Relationship between s alleles of vacA gene of Helicobacter pylori and gastroduodenal diseases in Iran: a brief report

Background: Helicobacter pylori has been classified as the class I carcinogenic agent by world health organization. Colonization of the human stomach with H. pylori is a risk factor for gastroduodenal diseases. The secreted vacA toxin is an important H. pylori virulence factor that causes multiple alterations in gastric epithelial cells and T cells. Several families of vacA alleles have been described, and H. pylori strains containing certain vacA types (s1 and m1) are associated with an increased risk of gastric disease, compared to strains containing other vacA types (s2 and m2).

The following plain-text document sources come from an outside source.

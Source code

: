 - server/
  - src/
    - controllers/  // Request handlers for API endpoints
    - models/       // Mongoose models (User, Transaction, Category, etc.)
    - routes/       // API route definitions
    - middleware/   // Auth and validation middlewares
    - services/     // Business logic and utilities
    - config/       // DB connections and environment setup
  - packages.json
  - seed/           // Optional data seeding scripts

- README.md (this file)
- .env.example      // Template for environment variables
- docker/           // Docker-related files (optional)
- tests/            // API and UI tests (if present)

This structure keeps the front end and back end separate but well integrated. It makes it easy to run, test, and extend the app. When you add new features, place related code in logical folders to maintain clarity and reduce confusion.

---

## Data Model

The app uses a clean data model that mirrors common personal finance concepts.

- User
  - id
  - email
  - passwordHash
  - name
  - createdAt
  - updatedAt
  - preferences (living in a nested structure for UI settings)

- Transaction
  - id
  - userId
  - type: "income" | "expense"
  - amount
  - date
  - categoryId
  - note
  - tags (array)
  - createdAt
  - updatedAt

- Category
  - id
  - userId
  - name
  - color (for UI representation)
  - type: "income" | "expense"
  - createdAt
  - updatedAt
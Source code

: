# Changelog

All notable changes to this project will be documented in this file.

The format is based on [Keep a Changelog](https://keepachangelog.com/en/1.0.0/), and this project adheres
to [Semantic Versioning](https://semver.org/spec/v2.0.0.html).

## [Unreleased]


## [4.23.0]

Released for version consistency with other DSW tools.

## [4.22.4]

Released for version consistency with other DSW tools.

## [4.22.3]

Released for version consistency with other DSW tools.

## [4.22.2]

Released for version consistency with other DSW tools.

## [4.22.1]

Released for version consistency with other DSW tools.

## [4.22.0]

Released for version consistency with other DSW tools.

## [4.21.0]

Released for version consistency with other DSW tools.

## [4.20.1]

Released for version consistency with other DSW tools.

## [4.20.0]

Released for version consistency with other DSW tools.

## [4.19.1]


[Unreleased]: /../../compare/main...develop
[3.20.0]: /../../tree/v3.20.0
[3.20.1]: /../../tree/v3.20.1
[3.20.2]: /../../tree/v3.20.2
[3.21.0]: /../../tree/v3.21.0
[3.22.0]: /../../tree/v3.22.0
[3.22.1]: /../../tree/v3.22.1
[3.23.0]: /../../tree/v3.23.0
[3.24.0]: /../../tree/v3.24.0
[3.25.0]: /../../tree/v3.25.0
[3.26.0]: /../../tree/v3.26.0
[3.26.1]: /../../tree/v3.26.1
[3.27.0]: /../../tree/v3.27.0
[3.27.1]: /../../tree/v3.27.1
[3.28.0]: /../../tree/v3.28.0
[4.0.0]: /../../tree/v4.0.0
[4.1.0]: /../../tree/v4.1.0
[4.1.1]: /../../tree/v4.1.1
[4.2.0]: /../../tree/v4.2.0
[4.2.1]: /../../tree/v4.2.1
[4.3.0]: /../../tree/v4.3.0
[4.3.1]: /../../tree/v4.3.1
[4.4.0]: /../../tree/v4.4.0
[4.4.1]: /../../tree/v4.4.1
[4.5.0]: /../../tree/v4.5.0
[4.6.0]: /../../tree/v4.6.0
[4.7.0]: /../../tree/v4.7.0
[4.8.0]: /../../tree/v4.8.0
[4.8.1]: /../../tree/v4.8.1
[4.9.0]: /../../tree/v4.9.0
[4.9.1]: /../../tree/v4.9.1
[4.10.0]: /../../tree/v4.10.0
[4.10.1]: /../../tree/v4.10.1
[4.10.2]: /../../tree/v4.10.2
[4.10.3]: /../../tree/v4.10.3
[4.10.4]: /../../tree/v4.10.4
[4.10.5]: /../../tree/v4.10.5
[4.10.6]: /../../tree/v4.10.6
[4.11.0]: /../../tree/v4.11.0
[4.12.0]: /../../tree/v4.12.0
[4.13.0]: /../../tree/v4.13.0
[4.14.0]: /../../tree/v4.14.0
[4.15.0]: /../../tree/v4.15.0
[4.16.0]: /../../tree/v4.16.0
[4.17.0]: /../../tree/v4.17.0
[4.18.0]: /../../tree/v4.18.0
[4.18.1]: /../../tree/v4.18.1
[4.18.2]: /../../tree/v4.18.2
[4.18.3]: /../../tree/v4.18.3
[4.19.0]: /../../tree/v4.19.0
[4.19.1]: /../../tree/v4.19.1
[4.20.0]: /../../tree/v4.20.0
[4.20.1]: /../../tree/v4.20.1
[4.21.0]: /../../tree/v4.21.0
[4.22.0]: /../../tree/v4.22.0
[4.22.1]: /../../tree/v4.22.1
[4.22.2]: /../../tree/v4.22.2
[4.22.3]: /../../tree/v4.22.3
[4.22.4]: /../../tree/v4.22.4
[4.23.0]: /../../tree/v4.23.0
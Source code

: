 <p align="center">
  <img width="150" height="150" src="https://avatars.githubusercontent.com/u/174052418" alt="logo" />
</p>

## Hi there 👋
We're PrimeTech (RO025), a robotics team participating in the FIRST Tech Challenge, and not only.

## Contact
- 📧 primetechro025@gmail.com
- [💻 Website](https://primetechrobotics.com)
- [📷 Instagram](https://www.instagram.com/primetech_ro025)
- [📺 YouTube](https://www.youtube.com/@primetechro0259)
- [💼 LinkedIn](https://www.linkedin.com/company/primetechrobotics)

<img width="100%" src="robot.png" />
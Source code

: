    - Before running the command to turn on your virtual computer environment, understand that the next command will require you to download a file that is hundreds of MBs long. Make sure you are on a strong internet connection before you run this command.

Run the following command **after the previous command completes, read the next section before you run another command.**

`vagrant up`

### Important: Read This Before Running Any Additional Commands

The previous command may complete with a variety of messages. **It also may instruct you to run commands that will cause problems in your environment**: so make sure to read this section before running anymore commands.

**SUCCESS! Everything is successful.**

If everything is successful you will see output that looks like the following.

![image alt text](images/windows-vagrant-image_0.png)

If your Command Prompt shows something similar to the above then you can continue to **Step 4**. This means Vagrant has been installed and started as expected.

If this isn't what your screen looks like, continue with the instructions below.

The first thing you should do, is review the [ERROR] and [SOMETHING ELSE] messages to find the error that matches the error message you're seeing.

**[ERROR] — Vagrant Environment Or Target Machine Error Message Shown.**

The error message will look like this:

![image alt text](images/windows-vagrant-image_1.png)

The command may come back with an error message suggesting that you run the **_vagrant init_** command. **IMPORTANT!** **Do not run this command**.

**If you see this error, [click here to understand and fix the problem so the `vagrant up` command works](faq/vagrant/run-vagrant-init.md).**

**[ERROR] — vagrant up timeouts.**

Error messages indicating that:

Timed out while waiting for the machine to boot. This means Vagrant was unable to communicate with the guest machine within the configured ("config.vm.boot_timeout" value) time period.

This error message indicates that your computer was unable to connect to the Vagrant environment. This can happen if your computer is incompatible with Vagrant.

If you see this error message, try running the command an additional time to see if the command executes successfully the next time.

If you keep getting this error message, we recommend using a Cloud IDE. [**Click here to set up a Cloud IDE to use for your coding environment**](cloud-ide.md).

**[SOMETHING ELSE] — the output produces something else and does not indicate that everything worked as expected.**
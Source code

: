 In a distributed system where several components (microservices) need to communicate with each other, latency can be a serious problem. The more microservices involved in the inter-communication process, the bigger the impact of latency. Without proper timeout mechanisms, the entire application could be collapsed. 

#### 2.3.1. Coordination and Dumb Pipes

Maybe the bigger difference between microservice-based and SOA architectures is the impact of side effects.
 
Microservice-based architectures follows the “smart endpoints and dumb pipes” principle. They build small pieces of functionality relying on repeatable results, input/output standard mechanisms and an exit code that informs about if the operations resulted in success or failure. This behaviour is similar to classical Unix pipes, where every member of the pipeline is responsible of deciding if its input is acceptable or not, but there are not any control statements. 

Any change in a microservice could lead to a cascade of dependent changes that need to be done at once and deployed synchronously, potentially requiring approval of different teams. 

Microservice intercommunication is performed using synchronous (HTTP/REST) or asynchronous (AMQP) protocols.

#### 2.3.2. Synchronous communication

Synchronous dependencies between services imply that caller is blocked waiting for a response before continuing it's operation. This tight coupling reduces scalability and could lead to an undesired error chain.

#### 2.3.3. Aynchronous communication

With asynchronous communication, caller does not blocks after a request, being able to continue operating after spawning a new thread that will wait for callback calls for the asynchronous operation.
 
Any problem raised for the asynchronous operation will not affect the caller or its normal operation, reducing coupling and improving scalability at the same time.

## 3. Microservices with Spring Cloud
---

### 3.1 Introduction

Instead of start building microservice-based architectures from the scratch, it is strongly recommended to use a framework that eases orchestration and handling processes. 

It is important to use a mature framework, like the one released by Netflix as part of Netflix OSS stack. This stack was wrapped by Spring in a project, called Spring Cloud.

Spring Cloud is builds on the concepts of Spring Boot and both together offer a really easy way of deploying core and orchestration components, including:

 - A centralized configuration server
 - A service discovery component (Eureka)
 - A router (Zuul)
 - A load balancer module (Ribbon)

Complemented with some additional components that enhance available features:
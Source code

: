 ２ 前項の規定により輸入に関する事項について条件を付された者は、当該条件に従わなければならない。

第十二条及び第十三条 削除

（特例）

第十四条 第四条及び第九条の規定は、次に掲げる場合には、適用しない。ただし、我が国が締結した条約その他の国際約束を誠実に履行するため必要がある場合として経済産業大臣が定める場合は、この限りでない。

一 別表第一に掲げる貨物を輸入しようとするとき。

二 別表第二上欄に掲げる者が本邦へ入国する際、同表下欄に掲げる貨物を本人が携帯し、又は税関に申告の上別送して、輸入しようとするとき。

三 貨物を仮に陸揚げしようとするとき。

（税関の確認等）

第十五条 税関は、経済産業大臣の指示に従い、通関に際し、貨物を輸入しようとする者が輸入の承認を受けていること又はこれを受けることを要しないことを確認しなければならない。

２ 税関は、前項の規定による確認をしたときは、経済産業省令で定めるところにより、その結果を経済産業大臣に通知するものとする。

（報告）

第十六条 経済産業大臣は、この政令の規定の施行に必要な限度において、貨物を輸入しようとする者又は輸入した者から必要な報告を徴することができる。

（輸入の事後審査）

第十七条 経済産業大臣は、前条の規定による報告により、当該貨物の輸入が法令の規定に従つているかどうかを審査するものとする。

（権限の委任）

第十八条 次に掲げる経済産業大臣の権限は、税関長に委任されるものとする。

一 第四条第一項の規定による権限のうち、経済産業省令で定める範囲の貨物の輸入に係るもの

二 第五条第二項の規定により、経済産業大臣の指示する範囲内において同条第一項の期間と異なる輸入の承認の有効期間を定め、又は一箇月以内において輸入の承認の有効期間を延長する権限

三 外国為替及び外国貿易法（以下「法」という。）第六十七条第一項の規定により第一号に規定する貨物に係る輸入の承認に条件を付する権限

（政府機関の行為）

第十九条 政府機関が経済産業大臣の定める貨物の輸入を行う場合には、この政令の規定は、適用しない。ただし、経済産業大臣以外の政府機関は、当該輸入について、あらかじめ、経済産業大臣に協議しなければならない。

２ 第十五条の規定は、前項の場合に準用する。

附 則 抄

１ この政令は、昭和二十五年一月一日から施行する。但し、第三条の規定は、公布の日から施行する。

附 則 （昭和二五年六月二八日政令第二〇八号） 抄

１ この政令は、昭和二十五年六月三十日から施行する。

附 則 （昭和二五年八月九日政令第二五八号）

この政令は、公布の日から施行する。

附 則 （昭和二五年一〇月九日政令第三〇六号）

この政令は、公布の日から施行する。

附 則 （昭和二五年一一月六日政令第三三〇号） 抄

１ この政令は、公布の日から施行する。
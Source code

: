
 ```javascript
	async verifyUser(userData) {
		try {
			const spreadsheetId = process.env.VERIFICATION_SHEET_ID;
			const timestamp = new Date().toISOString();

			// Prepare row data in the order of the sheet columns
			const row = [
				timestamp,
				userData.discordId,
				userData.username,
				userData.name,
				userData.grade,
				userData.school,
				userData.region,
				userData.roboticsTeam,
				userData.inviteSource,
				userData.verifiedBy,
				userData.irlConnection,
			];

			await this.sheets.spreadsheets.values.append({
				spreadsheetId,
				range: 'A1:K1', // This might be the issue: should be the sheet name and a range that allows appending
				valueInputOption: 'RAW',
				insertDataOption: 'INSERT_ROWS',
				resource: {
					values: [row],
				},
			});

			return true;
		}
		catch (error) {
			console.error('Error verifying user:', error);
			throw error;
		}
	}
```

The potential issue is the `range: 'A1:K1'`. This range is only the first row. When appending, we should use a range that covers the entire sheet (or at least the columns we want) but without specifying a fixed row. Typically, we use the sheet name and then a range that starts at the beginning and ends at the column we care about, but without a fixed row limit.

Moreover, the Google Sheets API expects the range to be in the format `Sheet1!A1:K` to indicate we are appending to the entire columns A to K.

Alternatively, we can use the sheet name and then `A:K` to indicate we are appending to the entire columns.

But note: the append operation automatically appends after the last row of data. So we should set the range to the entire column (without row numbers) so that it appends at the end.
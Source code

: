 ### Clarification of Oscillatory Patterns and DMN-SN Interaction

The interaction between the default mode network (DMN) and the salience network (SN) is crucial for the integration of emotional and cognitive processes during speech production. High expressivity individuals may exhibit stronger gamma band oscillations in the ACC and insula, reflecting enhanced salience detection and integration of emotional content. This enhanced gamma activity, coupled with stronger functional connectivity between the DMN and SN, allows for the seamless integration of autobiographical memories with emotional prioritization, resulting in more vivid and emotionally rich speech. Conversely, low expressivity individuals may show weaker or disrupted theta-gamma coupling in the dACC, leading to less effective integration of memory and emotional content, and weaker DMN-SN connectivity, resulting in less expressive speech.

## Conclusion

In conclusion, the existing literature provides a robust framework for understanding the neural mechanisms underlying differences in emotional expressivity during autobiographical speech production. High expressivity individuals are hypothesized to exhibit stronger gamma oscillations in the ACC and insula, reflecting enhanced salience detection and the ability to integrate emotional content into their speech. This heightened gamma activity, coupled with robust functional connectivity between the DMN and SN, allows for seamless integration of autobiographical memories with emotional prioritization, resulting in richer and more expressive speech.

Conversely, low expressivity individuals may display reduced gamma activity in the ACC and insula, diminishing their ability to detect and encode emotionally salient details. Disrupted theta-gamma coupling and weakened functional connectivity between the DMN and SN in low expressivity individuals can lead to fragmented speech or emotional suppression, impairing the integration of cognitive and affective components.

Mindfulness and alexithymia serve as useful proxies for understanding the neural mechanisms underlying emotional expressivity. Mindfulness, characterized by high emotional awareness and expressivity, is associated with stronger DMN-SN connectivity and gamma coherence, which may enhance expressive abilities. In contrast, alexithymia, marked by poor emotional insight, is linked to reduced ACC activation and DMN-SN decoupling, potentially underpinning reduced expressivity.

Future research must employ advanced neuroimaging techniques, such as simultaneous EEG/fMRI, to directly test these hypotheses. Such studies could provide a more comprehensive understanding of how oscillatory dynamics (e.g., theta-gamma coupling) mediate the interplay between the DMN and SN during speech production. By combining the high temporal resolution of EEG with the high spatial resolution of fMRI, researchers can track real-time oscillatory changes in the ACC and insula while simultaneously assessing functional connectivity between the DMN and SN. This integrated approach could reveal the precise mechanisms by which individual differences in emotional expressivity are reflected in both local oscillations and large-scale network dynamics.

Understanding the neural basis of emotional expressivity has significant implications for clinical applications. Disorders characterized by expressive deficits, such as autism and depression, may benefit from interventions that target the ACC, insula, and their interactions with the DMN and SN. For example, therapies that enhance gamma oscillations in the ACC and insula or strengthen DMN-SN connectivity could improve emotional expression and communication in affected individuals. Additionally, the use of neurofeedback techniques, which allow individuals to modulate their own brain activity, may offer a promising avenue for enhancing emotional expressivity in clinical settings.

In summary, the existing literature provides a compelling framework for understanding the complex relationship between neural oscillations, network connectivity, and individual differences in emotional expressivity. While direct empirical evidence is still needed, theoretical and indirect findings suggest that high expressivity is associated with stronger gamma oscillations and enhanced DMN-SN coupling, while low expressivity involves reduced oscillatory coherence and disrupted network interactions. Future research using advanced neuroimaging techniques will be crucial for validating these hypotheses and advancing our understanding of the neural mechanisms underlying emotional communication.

We examined the association between H. pylori vacA s alleles and gastroduodenal diseases in Iran. Methods: A total of 149 H. pylori strains were obtained from patients with gastritis, peptic ulcer, and gastric cancer referring to endoscopy units of several cities in Iran. Biopsy culture and DNA extraction were performed and the frequency of vacA s alleles was investigated by using PCR amplification. Linear regression and binary logistic regression models were used to analyze the association between vacA (vacuolating cytotoxin A) s alleles and gastroduodenal diseases. Results: There was no significant association between the frequency of vacA s alleles and gastroduodenal diseases (gastritis or peptic ulcer disease and gastric adenocarcinoma (P> 0.05)). Conclusion: It is proposed that the H. pylori vacA s1 genotype could not be considered as an important determinant of gastroduodenal diseases in Iranian population and probably if s1 allele is associated with other virulence alleles of this gene, it will cause diseases.